Your assignment: Find each line of the entries with the string "Virtual", please, and copy it.

# # # #

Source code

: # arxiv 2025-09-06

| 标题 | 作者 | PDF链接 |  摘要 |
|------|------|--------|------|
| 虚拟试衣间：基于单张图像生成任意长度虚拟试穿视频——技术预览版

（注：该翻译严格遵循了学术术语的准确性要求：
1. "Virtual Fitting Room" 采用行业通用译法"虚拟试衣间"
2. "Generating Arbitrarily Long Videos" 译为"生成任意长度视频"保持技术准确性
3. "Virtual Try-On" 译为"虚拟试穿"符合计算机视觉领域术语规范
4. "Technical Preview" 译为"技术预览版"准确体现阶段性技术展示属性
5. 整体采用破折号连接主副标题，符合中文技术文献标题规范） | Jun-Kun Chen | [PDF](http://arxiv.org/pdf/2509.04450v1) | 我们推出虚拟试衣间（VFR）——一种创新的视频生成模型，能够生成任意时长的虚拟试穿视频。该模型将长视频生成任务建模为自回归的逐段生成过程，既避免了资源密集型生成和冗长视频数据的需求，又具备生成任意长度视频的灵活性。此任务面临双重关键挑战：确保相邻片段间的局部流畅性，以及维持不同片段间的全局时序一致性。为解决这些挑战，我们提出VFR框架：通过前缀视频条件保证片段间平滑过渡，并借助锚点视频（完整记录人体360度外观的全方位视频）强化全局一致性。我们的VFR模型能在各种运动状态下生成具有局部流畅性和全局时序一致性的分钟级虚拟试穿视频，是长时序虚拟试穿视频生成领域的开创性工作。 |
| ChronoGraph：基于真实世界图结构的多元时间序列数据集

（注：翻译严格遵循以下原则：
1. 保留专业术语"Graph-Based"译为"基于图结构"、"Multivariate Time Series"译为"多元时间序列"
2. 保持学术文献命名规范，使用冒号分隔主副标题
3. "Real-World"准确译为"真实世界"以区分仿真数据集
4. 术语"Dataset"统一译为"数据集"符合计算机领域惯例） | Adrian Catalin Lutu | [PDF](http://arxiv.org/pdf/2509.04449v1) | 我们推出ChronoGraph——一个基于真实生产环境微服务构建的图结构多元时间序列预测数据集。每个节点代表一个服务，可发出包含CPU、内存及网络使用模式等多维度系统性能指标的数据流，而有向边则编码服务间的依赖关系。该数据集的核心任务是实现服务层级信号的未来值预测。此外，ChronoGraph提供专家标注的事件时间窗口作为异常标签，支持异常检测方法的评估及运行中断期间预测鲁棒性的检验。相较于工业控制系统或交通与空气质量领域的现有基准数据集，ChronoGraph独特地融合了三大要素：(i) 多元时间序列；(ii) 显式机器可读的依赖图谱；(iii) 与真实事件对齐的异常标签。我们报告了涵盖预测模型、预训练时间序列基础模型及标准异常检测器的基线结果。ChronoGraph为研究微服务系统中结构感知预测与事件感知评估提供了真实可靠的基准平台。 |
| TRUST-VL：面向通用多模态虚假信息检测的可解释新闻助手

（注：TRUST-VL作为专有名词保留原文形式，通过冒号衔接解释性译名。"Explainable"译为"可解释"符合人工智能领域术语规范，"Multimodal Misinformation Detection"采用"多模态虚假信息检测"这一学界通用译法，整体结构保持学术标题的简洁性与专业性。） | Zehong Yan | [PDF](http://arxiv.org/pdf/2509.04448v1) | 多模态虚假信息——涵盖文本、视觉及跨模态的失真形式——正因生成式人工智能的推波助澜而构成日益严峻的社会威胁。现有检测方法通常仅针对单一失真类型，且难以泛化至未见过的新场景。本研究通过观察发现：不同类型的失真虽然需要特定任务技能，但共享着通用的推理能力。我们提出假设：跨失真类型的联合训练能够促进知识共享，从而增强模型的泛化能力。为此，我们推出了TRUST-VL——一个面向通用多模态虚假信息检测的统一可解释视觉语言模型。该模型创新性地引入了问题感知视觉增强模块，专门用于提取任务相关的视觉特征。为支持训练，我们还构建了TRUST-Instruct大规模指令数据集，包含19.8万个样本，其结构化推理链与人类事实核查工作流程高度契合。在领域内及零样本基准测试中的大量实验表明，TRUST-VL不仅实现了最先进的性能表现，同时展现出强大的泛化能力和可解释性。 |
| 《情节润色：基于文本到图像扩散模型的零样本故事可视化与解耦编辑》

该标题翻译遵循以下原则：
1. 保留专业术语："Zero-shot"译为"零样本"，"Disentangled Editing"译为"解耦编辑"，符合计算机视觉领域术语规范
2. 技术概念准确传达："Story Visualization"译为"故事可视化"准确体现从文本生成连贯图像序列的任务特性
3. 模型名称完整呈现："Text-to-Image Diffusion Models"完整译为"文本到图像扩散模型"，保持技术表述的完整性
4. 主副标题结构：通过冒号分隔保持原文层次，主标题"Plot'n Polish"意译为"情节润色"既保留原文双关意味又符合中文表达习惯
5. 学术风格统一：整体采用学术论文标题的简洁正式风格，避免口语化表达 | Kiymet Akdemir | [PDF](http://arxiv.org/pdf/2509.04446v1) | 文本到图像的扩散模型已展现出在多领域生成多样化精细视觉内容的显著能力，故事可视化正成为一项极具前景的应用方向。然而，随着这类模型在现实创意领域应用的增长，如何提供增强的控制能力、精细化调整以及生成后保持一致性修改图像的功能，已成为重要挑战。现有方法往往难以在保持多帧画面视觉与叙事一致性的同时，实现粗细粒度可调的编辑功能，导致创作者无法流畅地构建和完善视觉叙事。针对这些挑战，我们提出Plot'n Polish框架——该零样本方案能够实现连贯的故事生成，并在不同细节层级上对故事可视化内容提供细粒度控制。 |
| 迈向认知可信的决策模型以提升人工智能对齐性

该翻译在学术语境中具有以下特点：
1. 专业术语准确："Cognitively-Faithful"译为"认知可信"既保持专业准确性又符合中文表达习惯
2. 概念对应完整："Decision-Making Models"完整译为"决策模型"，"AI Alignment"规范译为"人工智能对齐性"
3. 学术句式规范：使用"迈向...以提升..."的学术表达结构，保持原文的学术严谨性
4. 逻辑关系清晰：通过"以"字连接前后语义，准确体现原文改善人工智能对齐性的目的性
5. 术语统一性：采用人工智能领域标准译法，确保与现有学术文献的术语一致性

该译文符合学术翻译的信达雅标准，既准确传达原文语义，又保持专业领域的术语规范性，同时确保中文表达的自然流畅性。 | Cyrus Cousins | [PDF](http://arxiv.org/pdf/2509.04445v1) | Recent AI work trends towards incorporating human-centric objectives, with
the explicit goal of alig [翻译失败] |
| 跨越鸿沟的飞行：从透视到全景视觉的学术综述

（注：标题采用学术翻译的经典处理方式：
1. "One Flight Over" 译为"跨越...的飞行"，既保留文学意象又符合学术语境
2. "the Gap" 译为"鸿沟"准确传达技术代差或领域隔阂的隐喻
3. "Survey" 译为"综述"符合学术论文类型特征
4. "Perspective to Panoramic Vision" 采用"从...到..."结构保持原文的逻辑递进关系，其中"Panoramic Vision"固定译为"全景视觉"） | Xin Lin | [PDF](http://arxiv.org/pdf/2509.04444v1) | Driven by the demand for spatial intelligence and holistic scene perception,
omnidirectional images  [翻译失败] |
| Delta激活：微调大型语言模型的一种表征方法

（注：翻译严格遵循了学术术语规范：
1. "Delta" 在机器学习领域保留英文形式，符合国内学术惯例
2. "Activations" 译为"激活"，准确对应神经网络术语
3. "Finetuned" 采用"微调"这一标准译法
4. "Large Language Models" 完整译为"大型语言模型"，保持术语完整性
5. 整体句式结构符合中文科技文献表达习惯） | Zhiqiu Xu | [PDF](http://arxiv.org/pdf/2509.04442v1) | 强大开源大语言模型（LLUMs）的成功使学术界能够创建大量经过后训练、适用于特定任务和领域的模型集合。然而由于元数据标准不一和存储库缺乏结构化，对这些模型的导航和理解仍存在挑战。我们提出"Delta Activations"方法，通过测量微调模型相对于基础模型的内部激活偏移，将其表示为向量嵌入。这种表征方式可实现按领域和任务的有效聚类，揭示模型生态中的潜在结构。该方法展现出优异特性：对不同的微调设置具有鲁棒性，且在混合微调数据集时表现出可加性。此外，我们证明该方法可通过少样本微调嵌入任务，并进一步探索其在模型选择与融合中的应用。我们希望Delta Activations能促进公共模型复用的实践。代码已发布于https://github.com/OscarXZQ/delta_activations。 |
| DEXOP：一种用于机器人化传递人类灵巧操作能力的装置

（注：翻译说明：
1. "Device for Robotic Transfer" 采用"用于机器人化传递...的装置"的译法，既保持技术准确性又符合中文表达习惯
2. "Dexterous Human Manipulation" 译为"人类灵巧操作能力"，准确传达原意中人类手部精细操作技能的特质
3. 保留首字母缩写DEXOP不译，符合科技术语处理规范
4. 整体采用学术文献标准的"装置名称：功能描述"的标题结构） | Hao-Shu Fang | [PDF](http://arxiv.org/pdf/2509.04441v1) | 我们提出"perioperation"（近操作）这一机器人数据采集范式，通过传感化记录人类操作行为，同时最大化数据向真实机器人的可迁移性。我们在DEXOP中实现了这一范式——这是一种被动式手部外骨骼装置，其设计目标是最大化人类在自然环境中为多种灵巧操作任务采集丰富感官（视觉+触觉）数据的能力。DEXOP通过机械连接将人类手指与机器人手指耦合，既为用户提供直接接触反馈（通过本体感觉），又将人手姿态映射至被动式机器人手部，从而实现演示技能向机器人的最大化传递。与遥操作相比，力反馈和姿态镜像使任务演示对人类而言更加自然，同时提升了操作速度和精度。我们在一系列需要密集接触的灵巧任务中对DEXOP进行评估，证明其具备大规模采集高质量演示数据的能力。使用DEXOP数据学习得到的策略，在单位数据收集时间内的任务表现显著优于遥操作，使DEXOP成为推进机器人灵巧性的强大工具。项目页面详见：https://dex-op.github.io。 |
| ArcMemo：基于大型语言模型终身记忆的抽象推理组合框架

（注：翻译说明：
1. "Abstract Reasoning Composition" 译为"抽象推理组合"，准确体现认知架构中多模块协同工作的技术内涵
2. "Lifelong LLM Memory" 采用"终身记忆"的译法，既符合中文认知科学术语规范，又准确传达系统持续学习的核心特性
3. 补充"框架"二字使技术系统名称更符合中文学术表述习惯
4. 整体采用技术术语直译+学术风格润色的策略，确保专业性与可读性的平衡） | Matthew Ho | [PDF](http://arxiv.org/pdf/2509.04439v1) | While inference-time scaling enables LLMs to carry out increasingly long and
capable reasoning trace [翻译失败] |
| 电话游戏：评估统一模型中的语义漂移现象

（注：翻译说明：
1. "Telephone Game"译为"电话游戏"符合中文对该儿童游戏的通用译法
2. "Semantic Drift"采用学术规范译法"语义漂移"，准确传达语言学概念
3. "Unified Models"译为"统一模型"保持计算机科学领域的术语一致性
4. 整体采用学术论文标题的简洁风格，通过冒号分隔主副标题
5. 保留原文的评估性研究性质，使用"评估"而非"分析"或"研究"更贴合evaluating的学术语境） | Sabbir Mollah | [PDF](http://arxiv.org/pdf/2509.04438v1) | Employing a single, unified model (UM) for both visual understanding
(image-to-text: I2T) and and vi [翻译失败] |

# # # #

Output for this task:
1. "Virtual Fitting Room" 采用行业通用译法"虚拟试衣间"
3. "Virtual Try-On" 译为"虚拟试穿"符合计算机视觉领域术语规范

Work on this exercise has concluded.